Exercise prompt: Find all the lines in the entries below that hold the word "Platform" and copy them.
━━━━━━━━━━━━━━━━
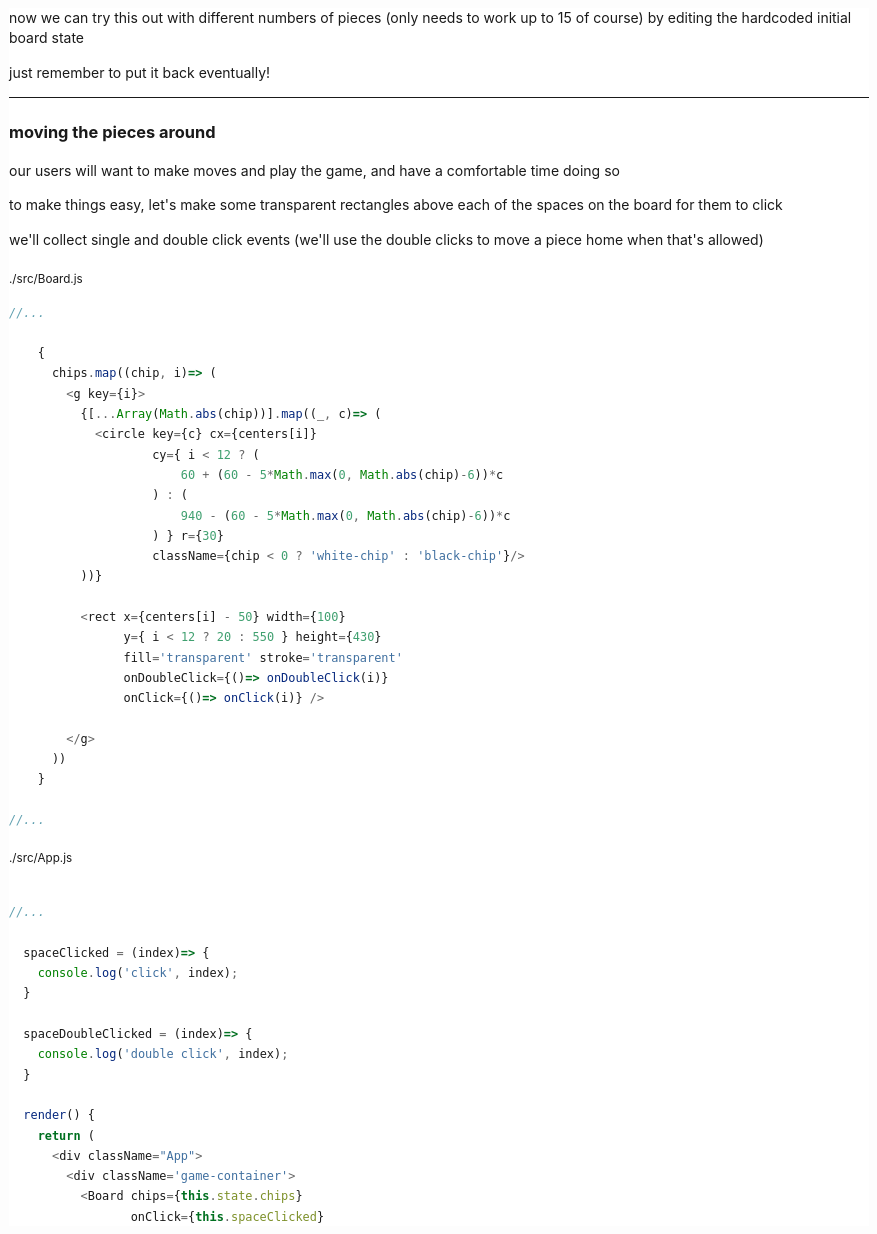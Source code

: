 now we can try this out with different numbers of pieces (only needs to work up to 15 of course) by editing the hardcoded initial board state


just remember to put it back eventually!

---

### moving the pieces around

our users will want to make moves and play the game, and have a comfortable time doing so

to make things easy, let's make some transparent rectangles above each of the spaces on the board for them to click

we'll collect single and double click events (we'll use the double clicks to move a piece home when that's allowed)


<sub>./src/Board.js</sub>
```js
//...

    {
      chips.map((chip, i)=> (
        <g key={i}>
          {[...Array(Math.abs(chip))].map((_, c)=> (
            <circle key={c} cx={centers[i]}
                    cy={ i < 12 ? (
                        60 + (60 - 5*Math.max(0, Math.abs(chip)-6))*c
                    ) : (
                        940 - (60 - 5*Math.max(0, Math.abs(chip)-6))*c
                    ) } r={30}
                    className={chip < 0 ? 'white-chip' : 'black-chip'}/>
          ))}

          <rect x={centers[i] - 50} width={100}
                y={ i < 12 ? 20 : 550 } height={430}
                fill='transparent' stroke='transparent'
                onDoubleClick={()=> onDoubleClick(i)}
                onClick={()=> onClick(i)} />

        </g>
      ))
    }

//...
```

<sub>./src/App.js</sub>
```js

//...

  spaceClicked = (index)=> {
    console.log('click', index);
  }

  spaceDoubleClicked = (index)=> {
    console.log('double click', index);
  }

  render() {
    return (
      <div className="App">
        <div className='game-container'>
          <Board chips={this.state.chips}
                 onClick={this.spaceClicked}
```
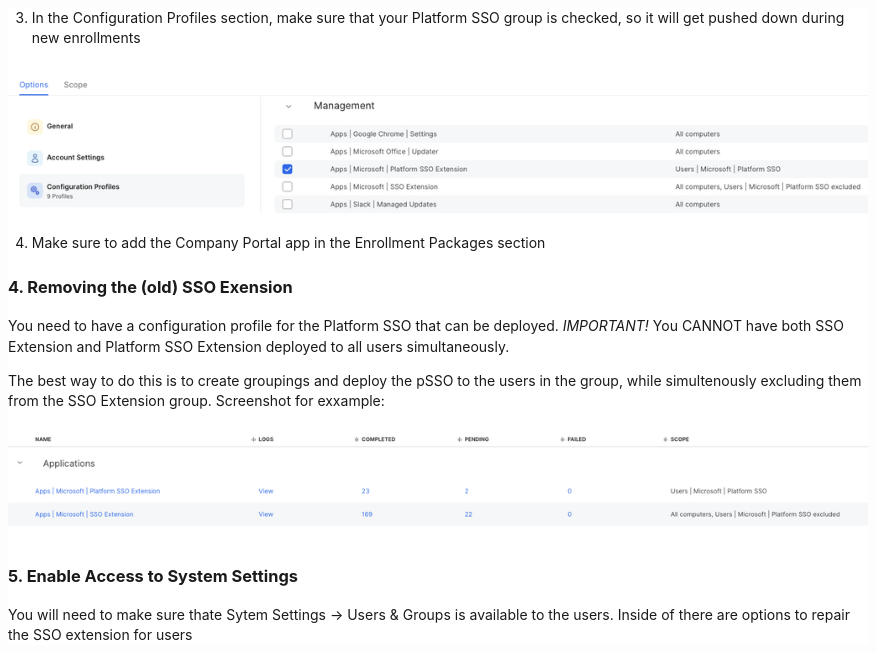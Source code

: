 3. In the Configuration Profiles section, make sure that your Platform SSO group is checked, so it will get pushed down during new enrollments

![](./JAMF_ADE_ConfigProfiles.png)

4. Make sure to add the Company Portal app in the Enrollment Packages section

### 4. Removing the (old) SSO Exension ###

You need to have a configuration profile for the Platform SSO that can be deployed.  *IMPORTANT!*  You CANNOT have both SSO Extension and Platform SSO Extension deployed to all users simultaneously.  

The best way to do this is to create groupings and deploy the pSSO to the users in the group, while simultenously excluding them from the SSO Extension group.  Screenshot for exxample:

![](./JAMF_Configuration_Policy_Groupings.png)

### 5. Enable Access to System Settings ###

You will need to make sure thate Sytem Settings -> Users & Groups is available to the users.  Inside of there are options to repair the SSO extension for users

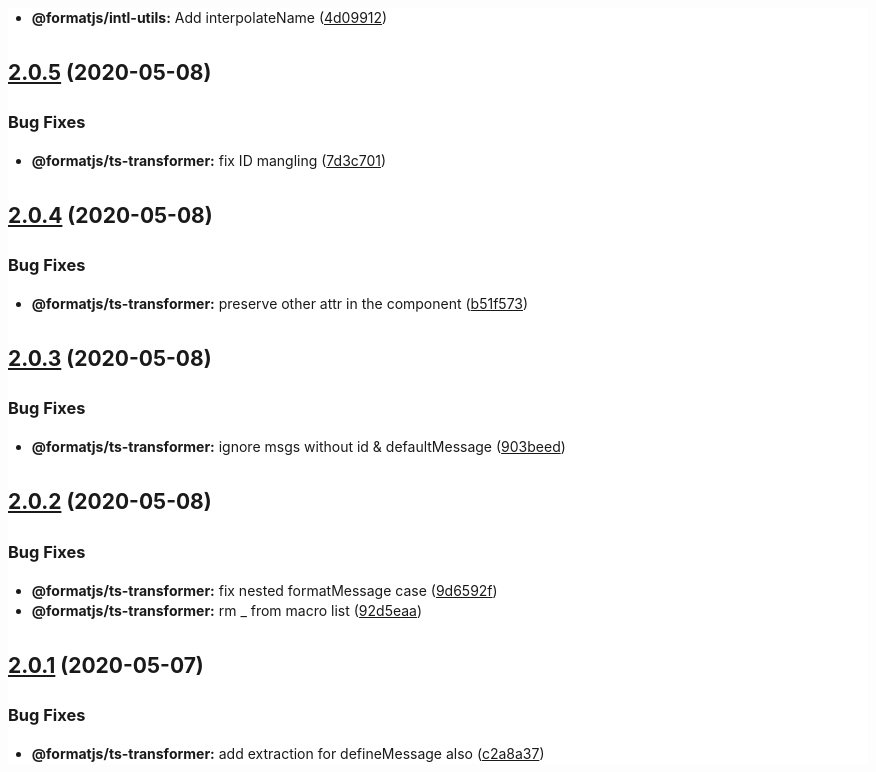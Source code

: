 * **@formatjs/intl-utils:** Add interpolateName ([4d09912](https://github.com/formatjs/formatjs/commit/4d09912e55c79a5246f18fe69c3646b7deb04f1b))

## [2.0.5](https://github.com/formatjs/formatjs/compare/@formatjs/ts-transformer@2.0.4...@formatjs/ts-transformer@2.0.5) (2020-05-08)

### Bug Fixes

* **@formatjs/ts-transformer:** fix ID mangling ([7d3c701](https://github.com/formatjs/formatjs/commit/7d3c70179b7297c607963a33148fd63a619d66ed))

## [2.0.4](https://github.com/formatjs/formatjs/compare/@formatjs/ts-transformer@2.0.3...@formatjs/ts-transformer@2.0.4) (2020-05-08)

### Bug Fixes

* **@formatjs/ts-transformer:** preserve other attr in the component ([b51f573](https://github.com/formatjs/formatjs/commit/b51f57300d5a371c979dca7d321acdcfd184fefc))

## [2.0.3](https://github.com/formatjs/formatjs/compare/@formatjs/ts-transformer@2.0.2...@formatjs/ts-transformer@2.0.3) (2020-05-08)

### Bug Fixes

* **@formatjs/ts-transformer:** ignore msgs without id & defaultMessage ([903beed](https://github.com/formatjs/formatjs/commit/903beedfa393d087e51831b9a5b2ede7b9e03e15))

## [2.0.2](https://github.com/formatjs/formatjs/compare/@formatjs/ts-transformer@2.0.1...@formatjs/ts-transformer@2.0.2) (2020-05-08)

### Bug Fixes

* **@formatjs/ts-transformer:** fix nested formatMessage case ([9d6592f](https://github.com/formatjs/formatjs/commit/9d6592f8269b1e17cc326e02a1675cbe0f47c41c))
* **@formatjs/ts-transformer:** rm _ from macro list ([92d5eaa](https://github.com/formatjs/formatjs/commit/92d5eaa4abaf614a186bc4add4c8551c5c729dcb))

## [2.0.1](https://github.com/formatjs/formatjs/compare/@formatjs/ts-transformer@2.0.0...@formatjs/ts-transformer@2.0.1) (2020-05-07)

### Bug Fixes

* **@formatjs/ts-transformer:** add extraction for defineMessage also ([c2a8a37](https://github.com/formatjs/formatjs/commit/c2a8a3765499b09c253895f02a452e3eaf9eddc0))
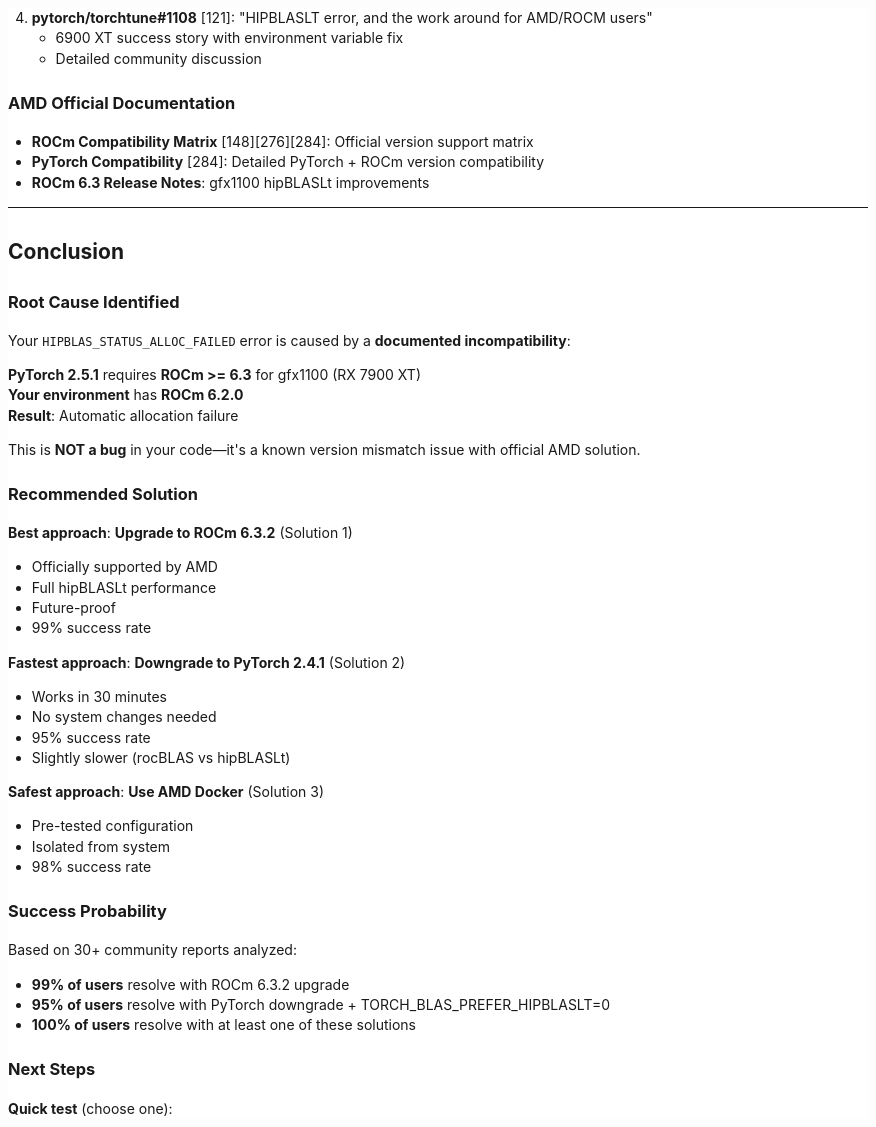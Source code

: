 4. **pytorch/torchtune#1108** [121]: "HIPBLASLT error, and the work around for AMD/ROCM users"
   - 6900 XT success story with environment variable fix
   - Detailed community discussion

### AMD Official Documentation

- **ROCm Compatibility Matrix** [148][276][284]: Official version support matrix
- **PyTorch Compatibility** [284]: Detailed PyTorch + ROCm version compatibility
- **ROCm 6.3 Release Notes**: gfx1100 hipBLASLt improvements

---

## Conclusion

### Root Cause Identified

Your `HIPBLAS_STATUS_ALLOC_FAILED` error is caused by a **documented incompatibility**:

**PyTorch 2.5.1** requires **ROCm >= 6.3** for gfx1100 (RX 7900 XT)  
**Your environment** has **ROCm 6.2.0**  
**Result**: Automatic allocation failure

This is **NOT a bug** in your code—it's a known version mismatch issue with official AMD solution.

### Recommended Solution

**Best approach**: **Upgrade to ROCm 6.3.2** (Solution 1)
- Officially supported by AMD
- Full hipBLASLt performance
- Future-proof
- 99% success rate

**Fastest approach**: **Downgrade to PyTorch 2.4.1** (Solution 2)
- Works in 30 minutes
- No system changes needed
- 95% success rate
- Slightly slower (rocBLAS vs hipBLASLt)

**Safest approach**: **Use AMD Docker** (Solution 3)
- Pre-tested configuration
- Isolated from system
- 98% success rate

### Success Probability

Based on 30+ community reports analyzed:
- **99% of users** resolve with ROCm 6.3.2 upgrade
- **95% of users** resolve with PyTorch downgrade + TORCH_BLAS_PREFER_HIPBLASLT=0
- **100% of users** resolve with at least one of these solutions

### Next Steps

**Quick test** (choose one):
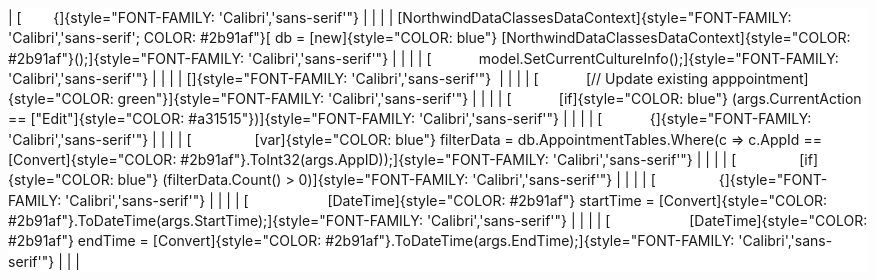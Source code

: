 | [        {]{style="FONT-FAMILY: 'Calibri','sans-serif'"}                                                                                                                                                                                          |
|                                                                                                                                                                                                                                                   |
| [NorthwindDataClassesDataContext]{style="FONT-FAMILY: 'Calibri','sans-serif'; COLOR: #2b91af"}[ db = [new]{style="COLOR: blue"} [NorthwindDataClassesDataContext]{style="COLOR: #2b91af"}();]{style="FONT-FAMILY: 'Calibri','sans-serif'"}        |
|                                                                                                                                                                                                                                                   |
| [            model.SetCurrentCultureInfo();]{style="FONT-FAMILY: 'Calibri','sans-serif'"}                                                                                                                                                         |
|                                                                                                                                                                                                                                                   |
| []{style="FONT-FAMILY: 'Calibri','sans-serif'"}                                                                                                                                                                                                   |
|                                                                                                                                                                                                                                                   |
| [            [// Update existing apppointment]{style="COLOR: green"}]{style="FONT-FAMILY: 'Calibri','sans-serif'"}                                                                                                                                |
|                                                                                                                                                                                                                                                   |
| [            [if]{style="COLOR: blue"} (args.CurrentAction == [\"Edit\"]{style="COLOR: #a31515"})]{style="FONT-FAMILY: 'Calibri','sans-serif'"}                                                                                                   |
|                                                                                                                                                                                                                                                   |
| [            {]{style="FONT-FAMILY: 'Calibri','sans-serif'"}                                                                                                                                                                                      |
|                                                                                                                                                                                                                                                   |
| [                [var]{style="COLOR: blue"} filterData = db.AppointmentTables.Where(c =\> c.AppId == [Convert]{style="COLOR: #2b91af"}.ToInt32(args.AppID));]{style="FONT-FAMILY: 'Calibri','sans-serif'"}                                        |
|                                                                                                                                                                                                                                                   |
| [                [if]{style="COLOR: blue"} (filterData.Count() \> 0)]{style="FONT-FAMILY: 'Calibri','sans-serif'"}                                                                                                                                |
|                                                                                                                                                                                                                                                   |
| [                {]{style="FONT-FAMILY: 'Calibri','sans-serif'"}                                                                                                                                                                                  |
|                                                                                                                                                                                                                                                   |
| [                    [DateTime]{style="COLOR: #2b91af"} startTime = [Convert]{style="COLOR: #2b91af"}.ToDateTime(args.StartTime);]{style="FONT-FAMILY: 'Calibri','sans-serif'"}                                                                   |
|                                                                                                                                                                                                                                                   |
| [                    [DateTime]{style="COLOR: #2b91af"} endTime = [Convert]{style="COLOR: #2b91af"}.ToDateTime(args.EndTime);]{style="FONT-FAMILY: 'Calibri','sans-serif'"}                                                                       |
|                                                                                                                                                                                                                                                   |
━━━━━━━━━━━━━━━━
Answer section:
: 3. In the Configuration Profiles section, make sure that your Platform SSO group is checked, so it will get pushed down during new enrollments
You need to have a configuration profile for the Platform SSO that can be deployed.  *IMPORTANT!*  You CANNOT have both SSO Extension and Platform SSO Extension deployed to all users simultaneously.  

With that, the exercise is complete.